Advanced RAG 03 - Hybrid Search BM25 & Ensembles
Based on Sam Witteveen's video on YouTube. If you like this content, support the original creators by watching, liking and subscribing to their content.
Hybrid search combines BM25 keyword retrieval with embedding-based semantic retrieval to improve RAG relevance.
Briefing
Hybrid search in retrieval-augmented generation (RAG) combines two retrieval styles: keyword matching and semantic matching. The core idea is to pair a sparse retriever—built on BM25—with a dense retriever—built on embeddings—so results benefit from both exact term overlap and meaning-based similarity. This matters because many real queries contain both “literal” signals (names, exact phrases, specific terms) and “semantic” signals (concepts that may not share the same wording). Hybrid search aims to reduce the failure modes of using only one approach.
BM25 is the keyword component. It’s not a new algorithm; it has existed since the 1970s and 1980s and remains competitive with more modern deep-learning approaches in many search settings. BM25 works by creating sparse representations from word and n-gram counts, using TF-IDF-style weighting (term frequency and inverse document frequency). A practical advantage is speed: sparse keyword scoring is often much faster to compute than dense embedding similarity.
On the semantic side, the dense retriever uses embeddings. In the transcript’s example, OpenAI embeddings are used to embed documents and then store them in a FAISS vector store for similarity search. When a query like “green fruit” is issued, the dense retriever retrieves documents that match the concept even when the exact keyword doesn’t appear—such as returning fruit-related text and “apples and oranges” even if the query words don’t directly occur.
The transcript demonstrates the difference with a small set of documents containing phrases like “I like apples,” “I like computers by Apple,” and “I love fruit juice.” With BM25, a query such as “apple” tends to favor direct keyword matches, which can pull in the “Apple” computer reference depending on how terms appear in the documents. With the dense retriever, a query like “green fruit” shifts results toward fruit-related meaning rather than literal token overlap.
The key step is combining both retrievers using an ensemble retriever. The ensemble takes the sparse BM25 retriever and the dense embedding retriever, then applies a weighting scheme to re-rank and merge their outputs. In the example, hybrid retrieval for “green fruit” elevates fruit-related documents first, while a query like “Apple phones” pushes “I like computers by Apple” to the top because the semantic signal aligns with the intended meaning.

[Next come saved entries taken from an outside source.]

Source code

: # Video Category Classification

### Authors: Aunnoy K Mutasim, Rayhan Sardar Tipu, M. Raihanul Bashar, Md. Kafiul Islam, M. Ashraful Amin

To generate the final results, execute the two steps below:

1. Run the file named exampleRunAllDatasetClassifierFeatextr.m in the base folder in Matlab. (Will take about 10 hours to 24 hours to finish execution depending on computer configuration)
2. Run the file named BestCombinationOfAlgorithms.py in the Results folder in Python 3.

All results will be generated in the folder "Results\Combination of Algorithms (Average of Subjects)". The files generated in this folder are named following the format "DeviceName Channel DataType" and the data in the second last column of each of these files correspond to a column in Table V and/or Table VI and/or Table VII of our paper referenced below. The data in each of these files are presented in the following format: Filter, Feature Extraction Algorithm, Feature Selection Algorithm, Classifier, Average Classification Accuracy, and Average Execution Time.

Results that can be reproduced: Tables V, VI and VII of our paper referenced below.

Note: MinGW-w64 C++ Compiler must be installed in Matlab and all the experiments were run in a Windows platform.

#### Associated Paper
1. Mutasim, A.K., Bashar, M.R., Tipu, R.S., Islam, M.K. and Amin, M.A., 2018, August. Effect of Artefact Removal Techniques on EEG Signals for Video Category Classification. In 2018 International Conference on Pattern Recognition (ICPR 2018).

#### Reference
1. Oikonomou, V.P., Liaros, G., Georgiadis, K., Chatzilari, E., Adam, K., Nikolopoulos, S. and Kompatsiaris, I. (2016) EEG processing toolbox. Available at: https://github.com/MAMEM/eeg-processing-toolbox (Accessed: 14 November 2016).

The takeaway is not that hybrid search always beats pure semantic search, but that it often helps when queries include exact words that appear in text—such as people’s names, product terms, or other specific entities—while still benefiting from semantic matching when wording varies. The example is intentionally simplified, but it’s positioned as a template: build a BM25 sparse retriever, build an embedding-based dense retriever (e.g., with FAISS), then combine them with an ensemble and tune weights to match the use case.
Cornell Notes
Hybrid search merges BM25 keyword retrieval with embedding-based semantic retrieval to improve RAG results. BM25 builds sparse vectors from word and n-gram counts using TF-IDF-style weighting and is typically fast to compute. Dense retrieval embeds documents (e.g., with OpenAI embeddings) and uses a vector store like FAISS to find semantically similar text. An ensemble retriever combines both result sets and re-ranks them using weights, so queries with exact terms (names, specific products) and concept-based intent (meaning even without exact wording) both get better coverage. The transcript’s examples show “green fruit” favoring fruit-related documents and “Apple phones” favoring the “Apple” computer reference over unrelated “fruit” uses.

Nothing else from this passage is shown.